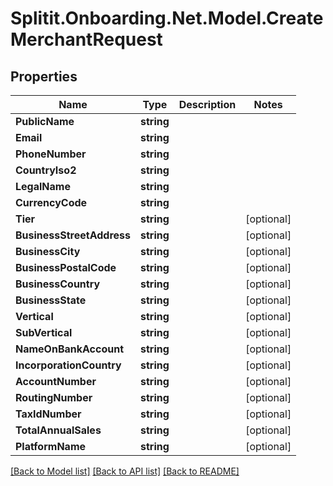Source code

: # Splitit.Onboarding.Net.Model.CreateMerchantRequest

## Properties

Name | Type | Description | Notes
------------ | ------------- | ------------- | -------------
**PublicName** | **string** |  | 
**Email** | **string** |  | 
**PhoneNumber** | **string** |  | 
**CountryIso2** | **string** |  | 
**LegalName** | **string** |  | 
**CurrencyCode** | **string** |  | 
**Tier** | **string** |  | [optional] 
**BusinessStreetAddress** | **string** |  | [optional] 
**BusinessCity** | **string** |  | [optional] 
**BusinessPostalCode** | **string** |  | [optional] 
**BusinessCountry** | **string** |  | [optional] 
**BusinessState** | **string** |  | [optional] 
**Vertical** | **string** |  | [optional] 
**SubVertical** | **string** |  | [optional] 
**NameOnBankAccount** | **string** |  | [optional] 
**IncorporationCountry** | **string** |  | [optional] 
**AccountNumber** | **string** |  | [optional] 
**RoutingNumber** | **string** |  | [optional] 
**TaxIdNumber** | **string** |  | [optional] 
**TotalAnnualSales** | **string** |  | [optional] 
**PlatformName** | **string** |  | [optional] 

[[Back to Model list]](../README.md#documentation-for-models) [[Back to API list]](../README.md#documentation-for-api-endpoints) [[Back to README]](../README.md)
━━━━━━━━
TASK PROMPT: All of the material above must be given again verbatim, except for the pictures.

SOLUTION TO THIS PROBLEM:
Source code

: # Splitit.Onboarding.Net.Model.CreateMerchantRequest

## Properties

Name | Type | Description | Notes
------------ | ------------- | ------------- | -------------
**PublicName** | **string** |  | 
**Email** | **string** |  | 
**PhoneNumber** | **string** |  | 
**CountryIso2** | **string** |  | 
**LegalName** | **string** |  | 
**CurrencyCode** | **string** |  | 
**Tier** | **string** |  | [optional] 
**BusinessStreetAddress** | **string** |  | [optional] 
**BusinessCity** | **string** |  | [optional] 
**BusinessPostalCode** | **string** |  | [optional] 
**BusinessCountry** | **string** |  | [optional] 
**BusinessState** | **string** |  | [optional] 
**Vertical** | **string** |  | [optional] 
**SubVertical** | **string** |  | [optional] 
**NameOnBankAccount** | **string** |  | [optional] 
**IncorporationCountry** | **string** |  | [optional] 
**AccountNumber** | **string** |  | [optional] 
**RoutingNumber** | **string** |  | [optional] 
**TaxIdNumber** | **string** |  | [optional] 
**TotalAnnualSales** | **string** |  | [optional] 
**PlatformName** | **string** |  | [optional] 

[[Back to Model list]](../README.md#documentation-for-models) [[Back to API list]](../README.md#documentation-for-api-endpoints) [[Back to README]](../README.md)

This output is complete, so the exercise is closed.